The Greenland ice sheet is a dynamic body of flowing and deforming ice. Snow is deposited on the central parts of the ice sheet and is gradually compressed to ice that slowly flows towards the ice margin. At the margin, the ice is removed by melting or by discharge of icebergs into the ocean. When the amount of snow fall or the temperature changes, the Greenland ice sheet reacts and changes both its extent and thickness.
In the upper 70-100 m of the ice sheet the snow is compressed to ice. The stage between snow and ice is called firn, and the process where the snow is transformed to glacier ice is called firnification or densification. The firn layer is very thin compared to the total thickness of the Greenland ice sheet which is about 3 km in the central parts.
Glacier ice consists of many small crystals.
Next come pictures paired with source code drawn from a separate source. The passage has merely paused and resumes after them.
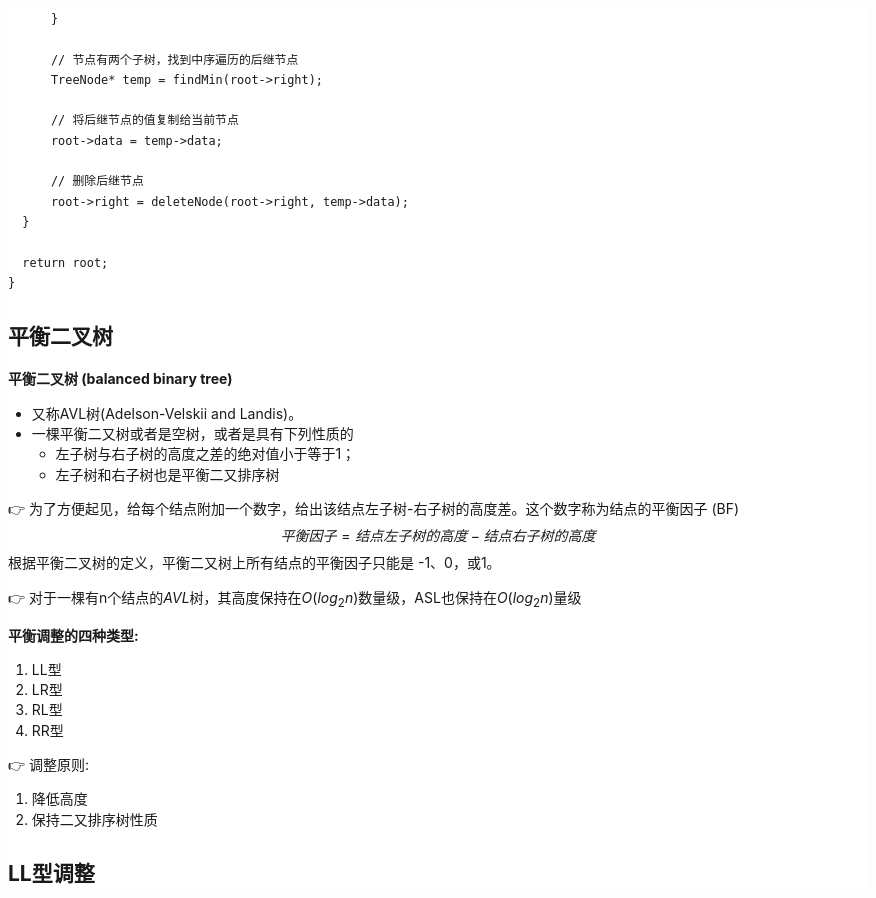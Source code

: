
   ```
        }

        // 节点有两个子树，找到中序遍历的后继节点
        TreeNode* temp = findMin(root->right);

        // 将后继节点的值复制给当前节点
        root->data = temp->data;

        // 删除后继节点
        root->right = deleteNode(root->right, temp->data);
    }

    return root;
}
  ```


## 平衡二叉树
**平衡二叉树 (balanced binary tree)**
+ 又称AVL树(Adelson-Velskii and Landis)。
+ 一棵平衡二又树或者是空树，或者是具有下列性质的
  - 左子树与右子树的高度之差的绝对值小于等于1；
  - 左子树和右子树也是平衡二又排序树

:point_right: 为了方便起见，给每个结点附加一个数字，给出该结点左子树-右子树的高度差。这个数字称为结点的平衡因子 (BF)
$$平衡因子 = 结点左子树的高度 - 结点右子树的高度$$
根据平衡二叉树的定义，平衡二又树上所有结点的平衡因子只能是
-1、0，或1。

:point_right: 对于一棵有n个结点的$AVL$树，其高度保持在$`O(log_2n)`$数量级，ASL也保持在$`O(log_2n)`$量级

**平衡调整的四种类型:**
1. LL型
2. LR型
3. RL型
4. RR型

:point_right: 调整原则: 
1) 降低高度 
1) 保持二又排序树性质

## LL型调整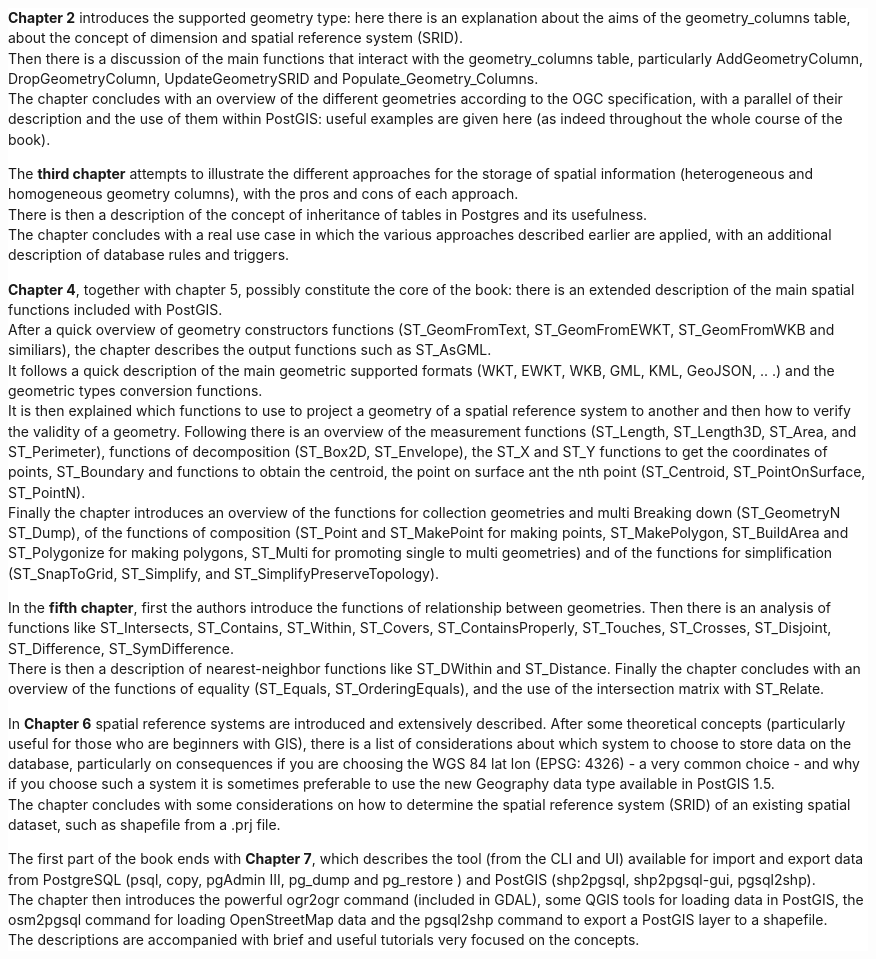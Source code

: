 **Chapter 2** introduces the supported geometry type: here there is an explanation about the aims of the geometry_columns table, about the concept of dimension and spatial reference system (SRID).  
Then there is a discussion of the main functions that interact with the geometry_columns table, particularly AddGeometryColumn, DropGeometryColumn, UpdateGeometrySRID and Populate_Geometry_Columns.  
The chapter concludes with an overview of the different geometries according to the OGC specification, with a parallel of their description and the use of them within PostGIS: useful examples are given here (as indeed throughout the whole course of the book).

The **third chapter** attempts to illustrate the different approaches for the storage of spatial information (heterogeneous and homogeneous geometry columns), with the pros and cons of each approach.  
There is then a description of the concept of inheritance of tables in Postgres and its usefulness.  
The chapter concludes with a real use case in which the various approaches described earlier are applied, with an additional description of database rules and triggers.

**Chapter 4**, together with chapter 5, possibly constitute the core of the book: there is an extended description of the main spatial functions included with PostGIS.  
After a quick overview of geometry constructors functions (ST_GeomFromText, ST_GeomFromEWKT, ST_GeomFromWKB and similiars), the chapter describes the output functions such as ST_AsGML.  
It follows a quick description of the main geometric supported formats (WKT, EWKT, WKB, GML, KML, GeoJSON, .. .) and the geometric types conversion functions.  
It is then explained which functions to use to project a geometry of a spatial reference system to another and then how to verify the validity of a geometry. Following there is an overview of the measurement functions (ST_Length, ST_Length3D, ST_Area, and ST_Perimeter), functions of decomposition (ST_Box2D, ST_Envelope), the ST_X and ST_Y functions to get the coordinates of points, ST_Boundary and functions to obtain the centroid, the point on surface ant the nth point (ST_Centroid, ST_PointOnSurface, ST_PointN).  
Finally the chapter introduces an overview of the functions for collection geometries and multi Breaking down (ST_GeometryN ST_Dump), of the functions of composition (ST_Point and ST_MakePoint for making points, ST_MakePolygon, ST_BuildArea and ST_Polygonize for making polygons, ST_Multi for promoting single to multi geometries) and of the functions for simplification (ST_SnapToGrid, ST_Simplify, and ST_SimplifyPreserveTopology).

In the **fifth chapter**, first the authors introduce the functions of relationship between geometries. Then there is an analysis of functions like ST_Intersects, ST_Contains, ST_Within, ST_Covers, ST_ContainsProperly, ST_Touches, ST_Crosses, ST_Disjoint, ST_Difference, ST_SymDifference.  
There is then a description of nearest-neighbor functions like ST_DWithin and ST_Distance.
Finally the chapter concludes with an overview of the functions of equality (ST_Equals, ST_OrderingEquals), and the use of the intersection matrix with ST_Relate.

In **Chapter 6** spatial reference systems are introduced and extensively described. After some theoretical concepts (particularly useful for those who are beginners with GIS), there is a list of considerations about which system to choose to store data on the database, particularly on consequences if you are choosing the WGS 84 lat lon (EPSG: 4326) - a very common choice - and why if you choose such a system it is sometimes preferable to use the new Geography data type available in PostGIS 1.5.  
The chapter concludes with some considerations on how to determine the spatial reference system (SRID) of an existing spatial dataset, such as shapefile from a .prj file.

The first part of the book ends with **Chapter 7**, which describes the tool (from the CLI and UI) available for import and export data from PostgreSQL (psql, copy, pgAdmin III, pg_dump and pg_restore ) and PostGIS (shp2pgsql, shp2pgsql-gui, pgsql2shp).  
The chapter then introduces the powerful ogr2ogr command (included in GDAL), some QGIS tools for loading data in PostGIS, the osm2pgsql command for loading OpenStreetMap data and the pgsql2shp command to export a PostGIS layer to a shapefile.  
The descriptions are accompanied with brief and useful tutorials very focused on the concepts.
In the Greenland ice sheet the size of the ice crystals range from 1 mm to 10 cm in diameter. When the ice flows and deforms, the ice crystals are deformed and rotated and the result is that the flow properties of the ice change because they depend on how the ice crystals are oriented in the ice.
Ice sheet models are developed to simulate the flow and deformation of ice. Large three-dimensional models that require strong computers are used to investigate the previous and future extent of the ice sheet, while simpler and faster models are used to establish the relationship between depth and age at the ice core drill sites.
Radar soundings through the ice cap (Radar images collected over the Greenland ice sheet) reveal internal layers in the ice. These layers contain information on the flow pattern of the ice, the depth-age relationship, the accumulation rates, and the amount of basal melting over large parts of the ice sheet which are important for understanding the dynamics of the ice sheet.
The temperature of the ice influences the flow and deformation of ice: cold ice is stiff while warm ice flows easier. Furthermore, the ice has a very good "memory" of past temperatures so the temperature history at an ice core drill site can be estimated from the present temperatures measured in the borehole after the ice core has been drilled.